Ce dernier tire pourrait aussi convenir à l’esprit maison de Court métrange, festival du court métrage étrange, insolite et fantastique dont la 22e édition se déroulera au cinéma Pathé de Rennes du 29 septembre au 4 octobre. Le programme des réjouissances est toujours aussi copieux – et sanglant, ouf ! La compétition internationale se déploie en effet sur une quinzaine de programmes, c’est du costaud, avec même une séance spéciale famille et là aussi une série d’intitulés astucieux pour chacune des séances (“Mortels qu’on bat”, “La chair a ses raisons”, “The Devil Inside”, etc.).
Le jury comme le public tranchera dans cette masse d’où émergent côté français Chair adolescente de Pablo Cabel, City of Owls de Zhenia Kazankina, La dernière neige de Rodolphe Bouquet-Populus, Exsanguina de Jonas Brisé et Hôtel Acropole de Sarah Lasry (photo ci-dessus)

De nombreux films d’animation sont sur la ligne de départ également, de La robe peau de Joachim Hérissé à Ce qu’on laisse derrière de Jean-Sébastien Hamel et Alexandra Myotte, en passant par Um, l’une des dernières créations du turbulent Nieto, ou encore Acid City de Jack Wedge et Will Freudenheim (visuel ci-dessus), tout fraîchement primé à L’Étrange Festival à Paris.
Une carte blanche sera confiée au Festival SPASM, cousin québécois de Court métrange, et il y aura aussi des longs (comme Blaise, de Dimitri Planchon et Jean-Paul Guigue, en avant-première), des rencontres, expositions et concerts, comme à l’habitude.

Autre rendez-vous incontournable dans le calendrier du court, le Festival du court métrage d’humour de Meudon reviendra pour la 37e fois entre le 30 septembre et le 4 octobre au Centre d’Art et de culture de la ville.

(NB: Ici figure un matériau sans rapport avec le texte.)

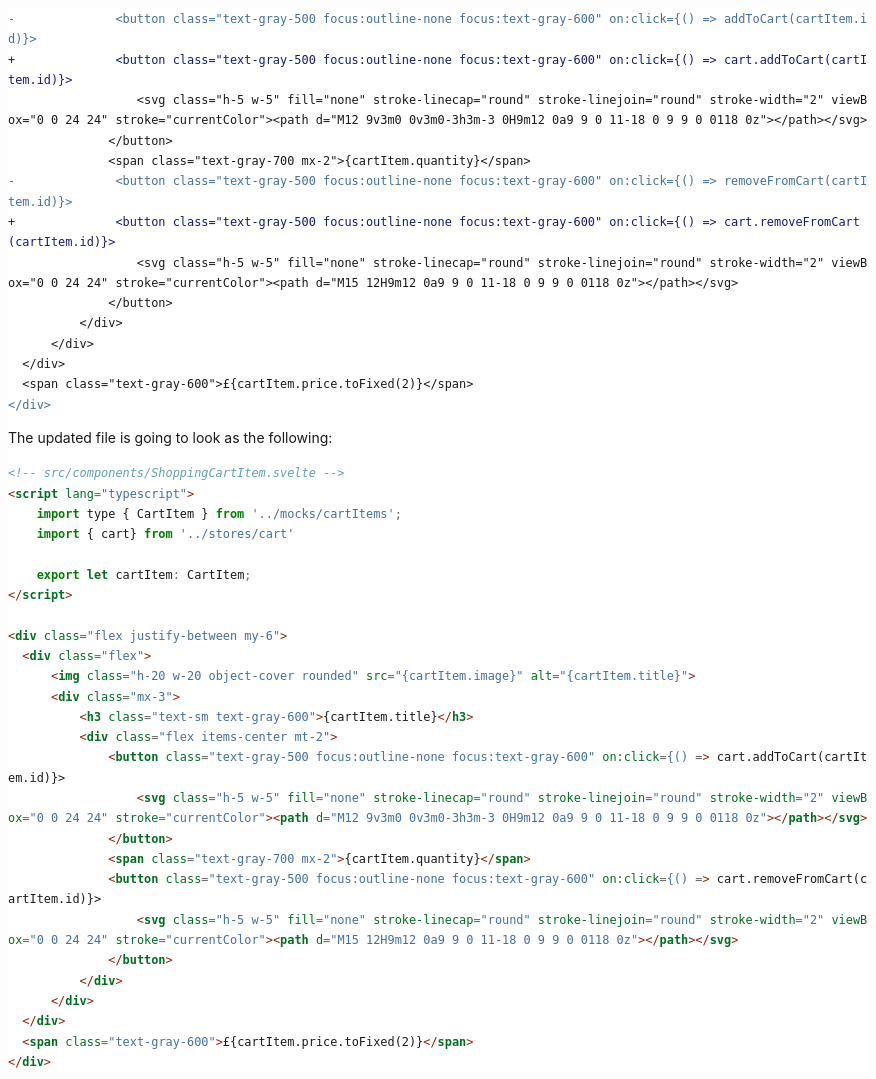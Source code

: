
 ```diff
-              <button class="text-gray-500 focus:outline-none focus:text-gray-600" on:click={() => addToCart(cartItem.id)}>
+              <button class="text-gray-500 focus:outline-none focus:text-gray-600" on:click={() => cart.addToCart(cartItem.id)}>
                  <svg class="h-5 w-5" fill="none" stroke-linecap="round" stroke-linejoin="round" stroke-width="2" viewBox="0 0 24 24" stroke="currentColor"><path d="M12 9v3m0 0v3m0-3h3m-3 0H9m12 0a9 9 0 11-18 0 9 9 0 0118 0z"></path></svg>
              </button>
              <span class="text-gray-700 mx-2">{cartItem.quantity}</span>
-              <button class="text-gray-500 focus:outline-none focus:text-gray-600" on:click={() => removeFromCart(cartItem.id)}>
+              <button class="text-gray-500 focus:outline-none focus:text-gray-600" on:click={() => cart.removeFromCart(cartItem.id)}>
                  <svg class="h-5 w-5" fill="none" stroke-linecap="round" stroke-linejoin="round" stroke-width="2" viewBox="0 0 24 24" stroke="currentColor"><path d="M15 12H9m12 0a9 9 0 11-18 0 9 9 0 0118 0z"></path></svg>
              </button>
          </div>
      </div>
  </div>
  <span class="text-gray-600">£{cartItem.price.toFixed(2)}</span>
</div>
```

The updated file is going to look as the following:

```html
<!-- src/components/ShoppingCartItem.svelte -->
<script lang="typescript">
    import type { CartItem } from '../mocks/cartItems';
    import { cart} from '../stores/cart'

    export let cartItem: CartItem;
</script>

<div class="flex justify-between my-6">
  <div class="flex">
      <img class="h-20 w-20 object-cover rounded" src="{cartItem.image}" alt="{cartItem.title}">
      <div class="mx-3">
          <h3 class="text-sm text-gray-600">{cartItem.title}</h3>
          <div class="flex items-center mt-2">
              <button class="text-gray-500 focus:outline-none focus:text-gray-600" on:click={() => cart.addToCart(cartItem.id)}>
                  <svg class="h-5 w-5" fill="none" stroke-linecap="round" stroke-linejoin="round" stroke-width="2" viewBox="0 0 24 24" stroke="currentColor"><path d="M12 9v3m0 0v3m0-3h3m-3 0H9m12 0a9 9 0 11-18 0 9 9 0 0118 0z"></path></svg>
              </button>
              <span class="text-gray-700 mx-2">{cartItem.quantity}</span>
              <button class="text-gray-500 focus:outline-none focus:text-gray-600" on:click={() => cart.removeFromCart(cartItem.id)}>
                  <svg class="h-5 w-5" fill="none" stroke-linecap="round" stroke-linejoin="round" stroke-width="2" viewBox="0 0 24 24" stroke="currentColor"><path d="M15 12H9m12 0a9 9 0 11-18 0 9 9 0 0118 0z"></path></svg>
              </button>
          </div>
      </div>
  </div>
  <span class="text-gray-600">£{cartItem.price.toFixed(2)}</span>
</div>
```
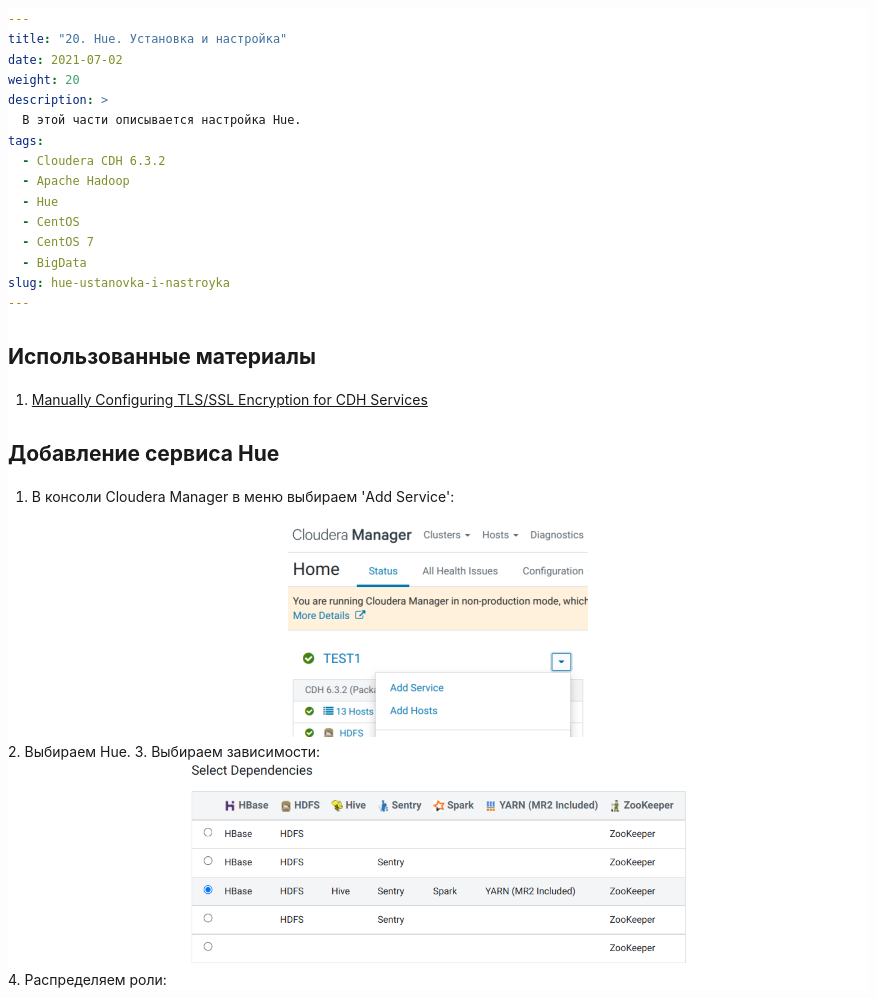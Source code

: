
 ```yaml
---
title: "20. Hue. Установка и настройка"
date: 2021-07-02
weight: 20
description: >
  В этой части описывается настройка Hue.
tags:
  - Cloudera CDH 6.3.2
  - Apache Hadoop
  - Hue
  - CentOS
  - CentOS 7
  - BigData
slug: hue-ustanovka-i-nastroyka
---
```


## Использованные материалы
1. [Manually Configuring TLS/SSL Encryption for CDH Services](https://docs.cloudera.com/documentation/enterprise/6/6.3/topics/cm_sg_hadoop_ssl_cm.html)

## Добавление сервиса Hue
1. В консоли Cloudera Manager в меню выбираем 'Add Service':
  <center><img src="hue-1.png" style="width:300px"></center>
2. Выбираем Hue.
3. Выбираем зависимости:
  <center><img src="hue-2.png" style="width:500px"></center>
4. Распределяем роли:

Il y aura 17 courts métrages en compétition, répartis en deux programmes.
En fiction, L’amie en commun de Louis Douillez, Et surtout on sourit ! de Pauline Broulis (photo de bandeau), Full Metal Kebab de Martin Jauvat et On n’assassine pas Baudelaire de Vanessa Caffin (photo ci-dessus) feront partie des postulants aux différentes récompenses, tout comme les animés Les pelures d’estomac d’Étienne Bonnet – qui est absolument hilarant – et le très court Duet de Julie Paturle et Zuka Lelashvili.

Une quinzaine d’autres films seront projetés au sein du panorama “Courts de cœur !”, avec pas mal de visages connus et familiers : Jauvat encore, flanqué d’Anaïde Rozam dans le film signé de cette dernière, Chez Alfred, mais aussi Mara Taquin et Philippe Rebbot dans La bûche de Valentine Monteil, re-Rebbot dans Fiction d’Ambroise Rateau, Pascale Arbillot dans La maîtresse en maillot de bain de Fabienne Galula (photo ci-dessus) et aussi le trio du Jour des adultes évoqué au début de cet article.
On gardera pour la fine bouche l’apparition de Monsieur Patrice Leconte himself, à retrouver dans un film de Marie Leconte (sa fille aînée), au titre prometteur en diable : Les bronzés font du psy !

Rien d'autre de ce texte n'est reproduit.